State of the Union, branded as State of the Union with Jake Tapper and Dana Bash, is an American Sunday talk show and political discussion television program on CNN and broadcast around the world by CNN International. It has been co-anchored by Jake Tapper since 2015 and Dana Bash since 2021.  It has been broadcast since its debut in January 2009.
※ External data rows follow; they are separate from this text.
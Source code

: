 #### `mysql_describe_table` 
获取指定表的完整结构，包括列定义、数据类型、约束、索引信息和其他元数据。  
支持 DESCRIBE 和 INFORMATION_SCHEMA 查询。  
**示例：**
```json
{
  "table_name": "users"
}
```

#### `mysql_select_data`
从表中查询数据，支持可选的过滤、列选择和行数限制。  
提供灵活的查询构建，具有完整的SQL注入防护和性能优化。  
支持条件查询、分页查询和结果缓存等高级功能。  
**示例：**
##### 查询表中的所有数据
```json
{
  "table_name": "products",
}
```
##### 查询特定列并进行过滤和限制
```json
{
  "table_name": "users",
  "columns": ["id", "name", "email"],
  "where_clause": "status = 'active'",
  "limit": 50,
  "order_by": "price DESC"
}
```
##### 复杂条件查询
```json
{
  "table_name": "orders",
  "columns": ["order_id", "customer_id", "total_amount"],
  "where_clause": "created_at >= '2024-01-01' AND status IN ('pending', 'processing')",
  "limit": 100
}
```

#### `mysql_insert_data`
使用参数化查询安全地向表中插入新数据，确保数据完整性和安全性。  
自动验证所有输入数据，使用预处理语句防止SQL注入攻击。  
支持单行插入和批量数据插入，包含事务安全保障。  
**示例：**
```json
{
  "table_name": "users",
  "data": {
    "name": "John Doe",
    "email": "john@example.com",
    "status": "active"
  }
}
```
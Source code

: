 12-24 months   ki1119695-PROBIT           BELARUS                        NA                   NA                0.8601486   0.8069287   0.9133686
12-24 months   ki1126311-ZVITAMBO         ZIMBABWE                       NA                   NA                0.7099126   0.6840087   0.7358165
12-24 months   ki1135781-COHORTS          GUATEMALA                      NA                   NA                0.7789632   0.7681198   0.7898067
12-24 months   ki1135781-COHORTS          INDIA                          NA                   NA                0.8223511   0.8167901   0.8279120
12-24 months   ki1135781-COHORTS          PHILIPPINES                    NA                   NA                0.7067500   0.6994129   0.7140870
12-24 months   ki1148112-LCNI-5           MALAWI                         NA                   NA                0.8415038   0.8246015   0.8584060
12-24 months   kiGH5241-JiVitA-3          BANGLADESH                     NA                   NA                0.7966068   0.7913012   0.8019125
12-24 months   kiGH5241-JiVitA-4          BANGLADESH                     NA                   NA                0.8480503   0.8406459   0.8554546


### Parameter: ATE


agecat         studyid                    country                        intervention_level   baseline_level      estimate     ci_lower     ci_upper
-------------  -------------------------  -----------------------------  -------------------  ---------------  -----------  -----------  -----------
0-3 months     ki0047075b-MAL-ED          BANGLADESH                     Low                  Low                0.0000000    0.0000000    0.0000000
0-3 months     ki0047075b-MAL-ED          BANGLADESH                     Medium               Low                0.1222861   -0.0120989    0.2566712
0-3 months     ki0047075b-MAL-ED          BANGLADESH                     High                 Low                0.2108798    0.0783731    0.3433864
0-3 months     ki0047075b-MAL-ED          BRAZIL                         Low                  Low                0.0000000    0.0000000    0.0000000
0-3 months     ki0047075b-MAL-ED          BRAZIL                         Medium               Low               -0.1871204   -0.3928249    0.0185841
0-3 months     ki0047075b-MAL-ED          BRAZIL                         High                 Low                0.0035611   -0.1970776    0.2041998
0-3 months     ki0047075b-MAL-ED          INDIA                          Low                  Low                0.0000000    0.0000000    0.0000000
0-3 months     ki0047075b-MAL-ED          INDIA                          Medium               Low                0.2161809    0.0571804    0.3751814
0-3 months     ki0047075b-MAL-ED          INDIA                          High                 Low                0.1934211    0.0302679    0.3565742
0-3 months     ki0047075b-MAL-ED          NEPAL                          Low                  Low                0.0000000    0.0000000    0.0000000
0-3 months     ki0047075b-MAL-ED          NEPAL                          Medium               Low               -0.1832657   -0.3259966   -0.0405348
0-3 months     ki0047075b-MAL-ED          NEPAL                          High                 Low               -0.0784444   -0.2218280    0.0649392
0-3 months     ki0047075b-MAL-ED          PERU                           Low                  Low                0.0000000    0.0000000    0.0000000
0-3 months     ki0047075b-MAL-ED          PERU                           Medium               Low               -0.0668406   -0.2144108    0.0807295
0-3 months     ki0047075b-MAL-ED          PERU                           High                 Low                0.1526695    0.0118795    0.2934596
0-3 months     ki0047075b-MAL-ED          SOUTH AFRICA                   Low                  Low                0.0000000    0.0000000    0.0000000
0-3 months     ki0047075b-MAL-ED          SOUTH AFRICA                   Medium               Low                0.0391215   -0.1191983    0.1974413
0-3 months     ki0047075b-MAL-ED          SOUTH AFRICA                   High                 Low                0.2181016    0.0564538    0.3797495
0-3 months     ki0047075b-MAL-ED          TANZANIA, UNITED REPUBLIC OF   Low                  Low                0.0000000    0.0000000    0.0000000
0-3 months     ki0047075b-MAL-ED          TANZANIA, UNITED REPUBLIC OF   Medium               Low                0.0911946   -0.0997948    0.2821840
The program is broadcast from 9:00am to 10:00am ET, with a replay at noon to 1:00pm ET from CNN's studios in Washington D.C.

History
The program premiered on January 18, 2009, originally with John King as host, and aired from 9:00am to 1:00pm ET (though only the 9:00am and noon ET hours are simulcast on CNN International) and from 8:00pm to 9:00pm ET. It features news analysis and interviews with politicians, reporters, and newsmakers, as well as the "Magic Wall", an interactive touch screen map previously used by King to cover the 2008 presidential election. At four hours long, it was by far the longest of the Sunday talk shows. It was created as a merger between Reliable Sources and Late Edition with Wolf Blitzer; Reliable Sources continued unchanged as a one-hour "segment" of State of the Union. On February 11, 2009, CNN announced it had hired former Meet the Press producer Michelle Jaconi as the executive producer of the program.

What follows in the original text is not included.